> What to do
An exact copy of all the lines below is required, with every image left out.

(Collected data)
>>>
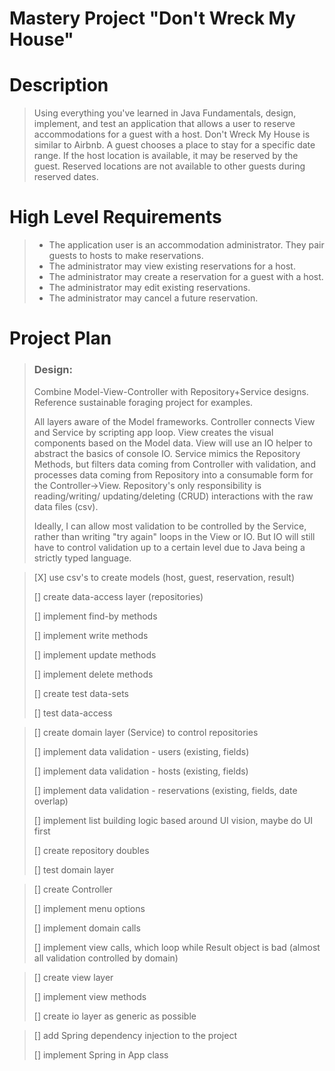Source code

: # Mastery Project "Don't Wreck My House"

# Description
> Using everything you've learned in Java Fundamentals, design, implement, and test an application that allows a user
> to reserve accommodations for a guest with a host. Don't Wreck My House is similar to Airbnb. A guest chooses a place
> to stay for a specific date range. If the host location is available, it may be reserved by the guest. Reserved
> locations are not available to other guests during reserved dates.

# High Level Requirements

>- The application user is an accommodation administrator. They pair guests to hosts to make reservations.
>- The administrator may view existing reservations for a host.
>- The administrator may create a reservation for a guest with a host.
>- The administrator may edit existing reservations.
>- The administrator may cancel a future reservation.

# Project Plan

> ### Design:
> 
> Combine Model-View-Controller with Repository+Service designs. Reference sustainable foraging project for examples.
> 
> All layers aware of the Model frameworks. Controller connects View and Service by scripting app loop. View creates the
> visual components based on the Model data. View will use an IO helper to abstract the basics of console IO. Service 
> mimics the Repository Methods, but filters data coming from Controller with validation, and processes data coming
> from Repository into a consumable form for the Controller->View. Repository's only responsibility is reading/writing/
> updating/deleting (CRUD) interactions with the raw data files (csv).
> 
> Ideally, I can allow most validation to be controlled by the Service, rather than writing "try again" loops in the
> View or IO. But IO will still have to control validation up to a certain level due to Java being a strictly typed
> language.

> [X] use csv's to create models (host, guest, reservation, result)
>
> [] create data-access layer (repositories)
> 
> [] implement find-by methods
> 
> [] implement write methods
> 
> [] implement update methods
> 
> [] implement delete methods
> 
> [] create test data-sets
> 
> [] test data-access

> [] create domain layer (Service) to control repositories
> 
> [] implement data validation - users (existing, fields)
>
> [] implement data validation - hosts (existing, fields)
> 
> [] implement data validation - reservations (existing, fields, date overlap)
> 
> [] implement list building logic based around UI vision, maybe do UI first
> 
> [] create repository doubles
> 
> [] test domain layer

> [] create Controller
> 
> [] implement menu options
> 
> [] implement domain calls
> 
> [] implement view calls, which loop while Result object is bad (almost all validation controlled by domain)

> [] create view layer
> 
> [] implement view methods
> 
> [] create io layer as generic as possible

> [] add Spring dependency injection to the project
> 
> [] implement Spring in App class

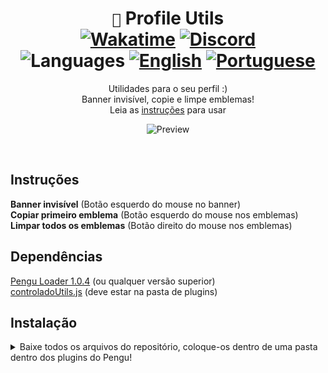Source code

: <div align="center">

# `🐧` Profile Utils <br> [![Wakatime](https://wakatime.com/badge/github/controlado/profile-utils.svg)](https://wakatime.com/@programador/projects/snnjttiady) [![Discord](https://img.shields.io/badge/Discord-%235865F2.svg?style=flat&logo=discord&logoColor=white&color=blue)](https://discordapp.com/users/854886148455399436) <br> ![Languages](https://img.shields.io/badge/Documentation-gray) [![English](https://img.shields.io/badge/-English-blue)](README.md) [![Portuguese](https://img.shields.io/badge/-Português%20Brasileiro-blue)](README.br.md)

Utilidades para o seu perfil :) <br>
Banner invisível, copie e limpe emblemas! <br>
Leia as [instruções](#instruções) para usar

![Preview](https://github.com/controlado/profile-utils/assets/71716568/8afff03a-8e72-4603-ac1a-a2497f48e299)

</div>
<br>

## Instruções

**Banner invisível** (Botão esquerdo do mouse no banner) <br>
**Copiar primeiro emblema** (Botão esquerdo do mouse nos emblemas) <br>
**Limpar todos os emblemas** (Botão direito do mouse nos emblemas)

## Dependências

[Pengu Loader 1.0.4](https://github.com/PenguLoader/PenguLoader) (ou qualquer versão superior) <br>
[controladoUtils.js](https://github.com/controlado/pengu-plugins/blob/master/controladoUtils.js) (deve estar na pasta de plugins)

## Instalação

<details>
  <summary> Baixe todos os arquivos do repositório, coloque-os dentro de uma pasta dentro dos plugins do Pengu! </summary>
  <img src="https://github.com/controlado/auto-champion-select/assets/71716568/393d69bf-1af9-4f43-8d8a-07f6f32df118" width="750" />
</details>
<<<
> Written solution
Source code

: # Mastery Project "Don't Wreck My House"

# Description
> Using everything you've learned in Java Fundamentals, design, implement, and test an application that allows a user
> to reserve accommodations for a guest with a host. Don't Wreck My House is similar to Airbnb. A guest chooses a place
> to stay for a specific date range. If the host location is available, it may be reserved by the guest. Reserved
> locations are not available to other guests during reserved dates.

# High Level Requirements

>- The application user is an accommodation administrator. They pair guests to hosts to make reservations.
>- The administrator may view existing reservations for a host.
>- The administrator may create a reservation for a guest with a host.
>- The administrator may edit existing reservations.
>- The administrator may cancel a future reservation.

# Project Plan

> ### Design:
> 
> Combine Model-View-Controller with Repository+Service designs. Reference sustainable foraging project for examples.
> 
> All layers aware of the Model frameworks. Controller connects View and Service by scripting app loop. View creates the
> visual components based on the Model data. View will use an IO helper to abstract the basics of console IO. Service 
> mimics the Repository Methods, but filters data coming from Controller with validation, and processes data coming
> from Repository into a consumable form for the Controller->View. Repository's only responsibility is reading/writing/
> updating/deleting (CRUD) interactions with the raw data files (csv).
> 
> Ideally, I can allow most validation to be controlled by the Service, rather than writing "try again" loops in the
> View or IO. But IO will still have to control validation up to a certain level due to Java being a strictly typed
> language.

> [X] use csv's to create models (host, guest, reservation, result)
>
> [] create data-access layer (repositories)
> 
> [] implement find-by methods
> 
> [] implement write methods
> 
> [] implement update methods
> 
> [] implement delete methods
> 
> [] create test data-sets
> 
> [] test data-access

> [] create domain layer (Service) to control repositories
> 
> [] implement data validation - users (existing, fields)
>
> [] implement data validation - hosts (existing, fields)
> 
> [] implement data validation - reservations (existing, fields, date overlap)
> 
> [] implement list building logic based around UI vision, maybe do UI first
> 
> [] create repository doubles
> 
> [] test domain layer

> [] create Controller
> 
> [] implement menu options
> 
> [] implement domain calls
> 
> [] implement view calls, which loop while Result object is bad (almost all validation controlled by domain)

> [] create view layer
> 
> [] implement view methods
> 
> [] create io layer as generic as possible

> [] add Spring dependency injection to the project
> 
> [] implement Spring in App class

Source code

: <div align="center">

# `🐧` Profile Utils <br> [![Wakatime](https://wakatime.com/badge/github/controlado/profile-utils.svg)](https://wakatime.com/@programador/projects/snnjttiady) [![Discord](https://img.shields.io/badge/Discord-%235865F2.svg?style=flat&logo=discord&logoColor=white&color=blue)](https://discordapp.com/users/854886148455399436) <br> ![Languages](https://img.shields.io/badge/Documentation-gray) [![English](https://img.shields.io/badge/-English-blue)](README.md) [![Portuguese](https://img.shields.io/badge/-Português%20Brasileiro-blue)](README.br.md)

Utilidades para o seu perfil :) <br>
Banner invisível, copie e limpe emblemas! <br>
Leia as [instruções](#instruções) para usar

![Preview](https://github.com/controlado/profile-utils/assets/71716568/8afff03a-8e72-4603-ac1a-a2497f48e299)

</div>
<br>

## Instruções

**Banner invisível** (Botão esquerdo do mouse no banner) <br>
**Copiar primeiro emblema** (Botão esquerdo do mouse nos emblemas) <br>
**Limpar todos os emblemas** (Botão direito do mouse nos emblemas)

## Dependências

[Pengu Loader 1.0.4](https://github.com/PenguLoader/PenguLoader) (ou qualquer versão superior) <br>
[controladoUtils.js](https://github.com/controlado/pengu-plugins/blob/master/controladoUtils.js) (deve estar na pasta de plugins)

## Instalação

<details>
  <summary> Baixe todos os arquivos do repositório, coloque-os dentro de uma pasta dentro dos plugins do Pengu! </summary>
  <img src="https://github.com/controlado/auto-champion-select/assets/71716568/393d69bf-1af9-4f43-8d8a-07f6f32df118" width="750" />
</details>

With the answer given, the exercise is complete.